Les luttes sont plurielles, les acteurices de ces luttes aussi. Nous pensons que la diversité des tactiques a son intérêt dans la lutte antifasciste. Le fascisme est protéiforme, des groupes organisés aux bancs de l’assemblée, celui-ci s’exprime et agit de différentes manières mais toujours dans une même finalité, alors, pour mieux mieux le combattre, il faut l’attaquer sur tout les fronts. Au delà de la lutte légaliste, il est nécessaire de s’organiser collectivement pour dépasser l’impasse qu’est le réformisme, et reconnaître que d’autres modalités d’actions plus offensive aient leur place au sein de la lutte antifasciste et soient toutes autant légitimes. L’expansion fasciste doit-être combattue partout. Nous ne devons pas avoir peur d’employer des moyens plus combatifs, parce qu’en face nous avons un ennemi qui agit pour notre anéantissement commun, de tout ce qui ne rentre pas dans le cadre d’une société ultra réactionnaire et conservatrice. Si nous tolérons la non-tolérance, cette dernière se développe jusqu’à faire disparaître la tolérance. Nous ne pouvons pas courir ce risque. Si la non-tolérance représente un danger vital pour nos adelphes, des moyens pour lutter jugés jusqu’à présent illégitimes deviennent alors légitimes. La non-violence dogmatique est un privilège.

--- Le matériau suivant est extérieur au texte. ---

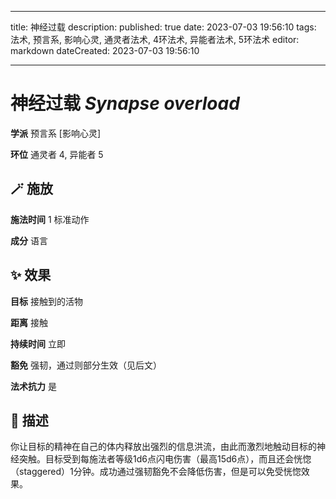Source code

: 
---
title: 神经过载
description: 
published: true
date: 2023-07-03 19:56:10
tags: 法术, 预言系, 影响心灵, 通灵者法术, 4环法术, 异能者法术, 5环法术
editor: markdown
dateCreated: 2023-07-03 19:56:10

---

# **神经过载** *Synapse overload*

**学派** 预言系 \[影响心灵\] 

**环位** 通灵者 4, 异能者 5

## 🪄 施放

**施法时间** 1 标准动作

**成分** 语言

## ✨ 效果 

**目标** 接触到的活物 

**距离** 接触  

**持续时间** 立即 

**豁免** 强韧，通过则部分生效（见后文）

**法术抗力** 是

## 📖 描述

你让目标的精神在自己的体内释放出强烈的信息洪流，由此而激烈地触动目标的神经突触。目标受到每施法者等级1d6点闪电伤害（最高15d6点），而且还会恍惚（staggered）1分钟。成功通过强韧豁免不会降低伤害，但是可以免受恍惚效果。
    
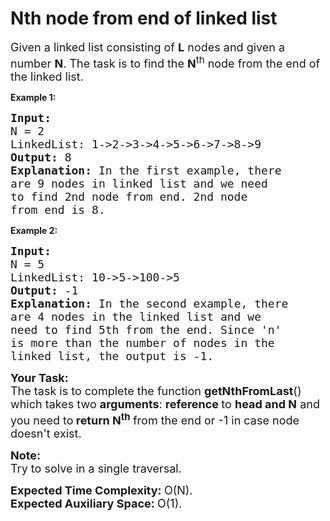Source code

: # Nth node from end of linked list

<p><span style="font-size:18px">Given a linked list consisting of <strong>L</strong> nodes and given a number <strong>N</strong>. The task is to find the <strong>N</strong><sup>th</sup> node from the end of the linked list.</span></p>


<strong>Example 1: </strong>

<pre><strong><span style="font-size:18px">Input:
</span></strong><span style="font-size:18px">N = 2
LinkedList: 1-&gt;2-&gt;3-&gt;4-&gt;5-&gt;6-&gt;7-&gt;8-&gt;9
<strong>Output: </strong>8<strong>
Explanation: </strong>In the first example, there
are 9 nodes in linked list and we need
to find 2nd node from end.&nbsp;2nd node
from end is 8.&nbsp;&nbsp;</span>
</pre>


<strong>Example 2: </strong>

<pre><strong><span style="font-size:18px">Input:
</span></strong><span style="font-size:18px">N = 5
LinkedList: 10-&gt;5-&gt;100-&gt;5
<strong>Output: </strong>-1<strong>
Explanation: </strong>In the second example, there
are 4 nodes in the linked list and we
need to find 5th from the end.&nbsp;Since 'n'
is more than the number of nodes in the
linked list, the output is -1.</span></pre>


<p><span style="font-size:18px"><strong>Your Task:</strong><br>
The task is to complete the function <strong>getNthFromLast</strong>() which takes two <strong>arguments</strong>: <strong>reference </strong>to <strong>head and N</strong> and you need to<strong> return N<sup>th</sup> </strong>from the end or -1 in case node doesn't exist.</span></p>


<p><span style="font-size:18px"><strong>Note:</strong><br>
Try to solve in a single traversal.</span></p>


<p><span style="font-size:18px"><strong>Expected Time Complexity:&nbsp;</strong>O(N).<br>
<strong>Expected Auxiliary Space:&nbsp;</strong>O(1).</span></p>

C’est pour ça qu’il est nécessaire d’ouvrir les ponts et de populariser la lutte et la culture antifasciste face à l’urgence. Des discours simplistes de rejet de l’autre aux justifications des inégalités et discriminations, l’éducation populaire est un moyen incontournable pour lutter contre l’extrême droite. L’apprentissage et la formation à l’esprit critique sont des fondations qui doivent permettre de développer la suite. L’enjeu réside aussi par le questionnement des dynamiques internes à nos groupes, à notre camp social, et que nous pouvons faire évoluer par des formations et des moyens de propager notre culture (auto-défense, projections, débats, éducation populaire etc).

Enfin, la lutte antifasciste doit être intimement liée à l’anticapitalisme, l’antiracisme, dans une logique d’intersectionnalité, et de lutte contre le patriarcat. Sur ce dernier point, Sébastien Bourdon, auteur de l’ouvrage «Une vie de lutte plutôt qu’une minute de silence», explique : «Dans l’imaginaire collectif, la figure de l’antifa est quasi systématiquement associé à celle d’un homme. S’il est indéniable que le milieu antifasciste reste assez largement masculin, la présence de femmes n’y est pas pour autant marginale». Depuis quelques années, des avancées ont lieu, avec la création de la Coordination Féministe Antifasciste en 2019. Une des fondatrices rappelle que «Nous voulons développer des leviers et outils pour contrer les obstacles que «nous rencontrons aux seins des luttes que nous menons. Il s’agit de comprendre et cibler les dynamiques patriarcales et racistes qui s’y jouent pour mieux les renverser et faire en sorte d’être toujours plus nombreuses à investir ces espaces. Il s’agit de mettre en lumière nos combats politiques pour les imposer et ainsi faire évoluer les lignes des luttes antifascistes afin que nos voix souvent invisibilisées, récupérées ou silenciées soient entendues». Un exemple à suivre sur le pays lorientais ?

L’antifascisme ne peut être vivant et représenter une alternative que s’il est pluriel, riche de la diversité de ses membres, de ses méthodes, de ses débats, et des alternatives qu’il porte. L’ennemi est commun, c’est le constat des partisan·es d’une société plus libre et égalitaire.

Pour en revenir sur le 17 février, il faut tout de même rappeler les points positifs de cet événement ! L’organisation s’est autogérée sans un véritable appui des institutions traditionnelles lorientaises, de nouveaux visages et des individu·es venu·es de nombreux départements ont fait le déplacement, et la présence du public a permis des interventions très souvent pertinentes. Cet événement suivait la venue de Vincent Edin pour la présentation de son ouvrage «En finir avec les idées fausses propagées par l’extrême droite», et la conférence du CAM, «L’Extrême-droite : sa stratégie numérique». En moins de quatre semaines, ce sont trois événements qui se sont succédés, avec espérons le, une prise de conscience et l’envie de s’organiser chez les militant·es du pays lorientais.